[Data extracted from a collection]
============================================================

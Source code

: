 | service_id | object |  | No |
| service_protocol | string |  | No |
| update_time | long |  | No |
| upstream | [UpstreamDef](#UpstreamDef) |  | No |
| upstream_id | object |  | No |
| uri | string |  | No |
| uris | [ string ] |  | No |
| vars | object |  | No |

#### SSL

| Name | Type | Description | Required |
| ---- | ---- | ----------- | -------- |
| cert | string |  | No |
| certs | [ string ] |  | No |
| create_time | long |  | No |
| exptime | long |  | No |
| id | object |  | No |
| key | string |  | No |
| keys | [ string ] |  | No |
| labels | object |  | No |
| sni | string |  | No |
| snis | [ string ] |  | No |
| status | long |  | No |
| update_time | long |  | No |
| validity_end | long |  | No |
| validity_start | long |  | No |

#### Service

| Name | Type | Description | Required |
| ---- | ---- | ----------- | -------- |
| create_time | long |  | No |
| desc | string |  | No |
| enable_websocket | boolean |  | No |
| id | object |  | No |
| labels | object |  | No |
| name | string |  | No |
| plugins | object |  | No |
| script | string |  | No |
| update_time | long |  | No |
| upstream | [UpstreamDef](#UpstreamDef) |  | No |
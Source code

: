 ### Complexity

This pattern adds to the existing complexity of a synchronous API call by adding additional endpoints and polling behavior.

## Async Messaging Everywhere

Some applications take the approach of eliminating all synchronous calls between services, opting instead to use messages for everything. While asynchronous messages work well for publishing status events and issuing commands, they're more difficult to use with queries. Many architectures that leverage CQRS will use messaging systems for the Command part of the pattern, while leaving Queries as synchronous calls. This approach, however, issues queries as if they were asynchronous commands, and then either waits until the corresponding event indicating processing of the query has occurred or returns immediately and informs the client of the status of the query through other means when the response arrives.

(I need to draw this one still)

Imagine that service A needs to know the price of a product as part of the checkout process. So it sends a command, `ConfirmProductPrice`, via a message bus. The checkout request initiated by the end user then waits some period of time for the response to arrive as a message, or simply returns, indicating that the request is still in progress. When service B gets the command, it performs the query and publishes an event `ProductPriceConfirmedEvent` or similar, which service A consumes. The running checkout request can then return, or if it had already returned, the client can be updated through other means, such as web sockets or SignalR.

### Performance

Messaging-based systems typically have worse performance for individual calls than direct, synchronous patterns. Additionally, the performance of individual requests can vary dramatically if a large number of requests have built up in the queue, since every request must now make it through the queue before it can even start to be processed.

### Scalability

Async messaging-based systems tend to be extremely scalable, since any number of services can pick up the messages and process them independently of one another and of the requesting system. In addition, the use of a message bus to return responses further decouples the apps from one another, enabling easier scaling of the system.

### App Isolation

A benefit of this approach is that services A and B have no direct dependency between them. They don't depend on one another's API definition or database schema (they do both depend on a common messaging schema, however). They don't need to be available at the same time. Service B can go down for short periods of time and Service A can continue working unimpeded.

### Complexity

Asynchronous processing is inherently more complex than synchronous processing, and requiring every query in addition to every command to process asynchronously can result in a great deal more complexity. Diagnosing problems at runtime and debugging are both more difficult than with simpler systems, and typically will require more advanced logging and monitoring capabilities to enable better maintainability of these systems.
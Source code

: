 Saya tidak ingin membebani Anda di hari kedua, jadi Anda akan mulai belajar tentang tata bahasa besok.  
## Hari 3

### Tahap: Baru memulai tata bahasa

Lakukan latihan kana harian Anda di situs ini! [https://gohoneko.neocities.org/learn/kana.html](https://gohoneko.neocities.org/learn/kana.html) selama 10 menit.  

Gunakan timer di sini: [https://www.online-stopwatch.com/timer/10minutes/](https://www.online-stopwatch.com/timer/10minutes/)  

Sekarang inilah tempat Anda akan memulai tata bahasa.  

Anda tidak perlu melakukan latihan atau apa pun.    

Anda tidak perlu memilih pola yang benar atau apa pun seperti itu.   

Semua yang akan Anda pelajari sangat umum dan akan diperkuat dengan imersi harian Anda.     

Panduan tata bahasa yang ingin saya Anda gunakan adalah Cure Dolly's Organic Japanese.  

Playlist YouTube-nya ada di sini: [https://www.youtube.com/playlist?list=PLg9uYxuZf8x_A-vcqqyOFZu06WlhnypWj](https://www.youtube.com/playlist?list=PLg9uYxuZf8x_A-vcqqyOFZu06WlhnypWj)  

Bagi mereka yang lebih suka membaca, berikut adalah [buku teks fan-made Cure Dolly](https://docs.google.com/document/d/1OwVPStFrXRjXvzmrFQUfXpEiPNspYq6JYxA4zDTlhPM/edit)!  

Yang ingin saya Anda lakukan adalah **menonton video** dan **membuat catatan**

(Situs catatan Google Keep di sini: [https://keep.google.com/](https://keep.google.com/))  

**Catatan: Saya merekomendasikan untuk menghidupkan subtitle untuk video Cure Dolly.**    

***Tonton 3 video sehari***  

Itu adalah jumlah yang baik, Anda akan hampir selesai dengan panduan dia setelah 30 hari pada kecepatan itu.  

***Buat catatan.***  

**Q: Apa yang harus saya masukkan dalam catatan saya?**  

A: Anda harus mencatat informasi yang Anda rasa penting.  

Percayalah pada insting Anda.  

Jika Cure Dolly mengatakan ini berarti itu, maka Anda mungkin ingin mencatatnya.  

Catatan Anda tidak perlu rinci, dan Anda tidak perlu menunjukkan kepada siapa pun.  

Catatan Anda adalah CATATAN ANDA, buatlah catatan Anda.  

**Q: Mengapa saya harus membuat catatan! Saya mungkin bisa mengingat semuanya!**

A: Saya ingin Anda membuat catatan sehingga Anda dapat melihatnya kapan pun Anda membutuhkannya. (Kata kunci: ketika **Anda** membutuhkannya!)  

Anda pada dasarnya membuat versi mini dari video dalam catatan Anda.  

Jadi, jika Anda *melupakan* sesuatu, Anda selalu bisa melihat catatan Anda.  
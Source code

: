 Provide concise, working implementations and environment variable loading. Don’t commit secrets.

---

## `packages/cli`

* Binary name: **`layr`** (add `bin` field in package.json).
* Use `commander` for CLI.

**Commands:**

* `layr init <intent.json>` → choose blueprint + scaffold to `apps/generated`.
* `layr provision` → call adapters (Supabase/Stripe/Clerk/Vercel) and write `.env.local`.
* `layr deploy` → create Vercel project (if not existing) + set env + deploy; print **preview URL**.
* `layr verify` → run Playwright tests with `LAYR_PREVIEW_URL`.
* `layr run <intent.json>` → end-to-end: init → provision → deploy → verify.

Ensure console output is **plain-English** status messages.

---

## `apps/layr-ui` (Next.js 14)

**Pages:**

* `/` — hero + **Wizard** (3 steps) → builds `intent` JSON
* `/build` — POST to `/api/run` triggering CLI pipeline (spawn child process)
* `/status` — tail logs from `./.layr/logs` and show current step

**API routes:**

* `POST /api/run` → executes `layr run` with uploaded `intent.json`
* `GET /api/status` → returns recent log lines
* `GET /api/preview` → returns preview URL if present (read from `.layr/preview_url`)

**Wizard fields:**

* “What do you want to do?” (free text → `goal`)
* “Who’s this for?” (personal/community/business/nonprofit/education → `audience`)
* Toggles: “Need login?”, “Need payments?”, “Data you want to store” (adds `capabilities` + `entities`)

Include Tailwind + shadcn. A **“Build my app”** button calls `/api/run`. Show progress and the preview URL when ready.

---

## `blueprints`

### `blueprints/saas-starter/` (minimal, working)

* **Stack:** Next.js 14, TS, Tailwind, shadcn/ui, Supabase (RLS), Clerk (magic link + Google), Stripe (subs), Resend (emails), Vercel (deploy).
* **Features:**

============================================================

Activity - Go line by line through the entries above and tally those that hold the word "adds"; give the tally alone.

Task output - 2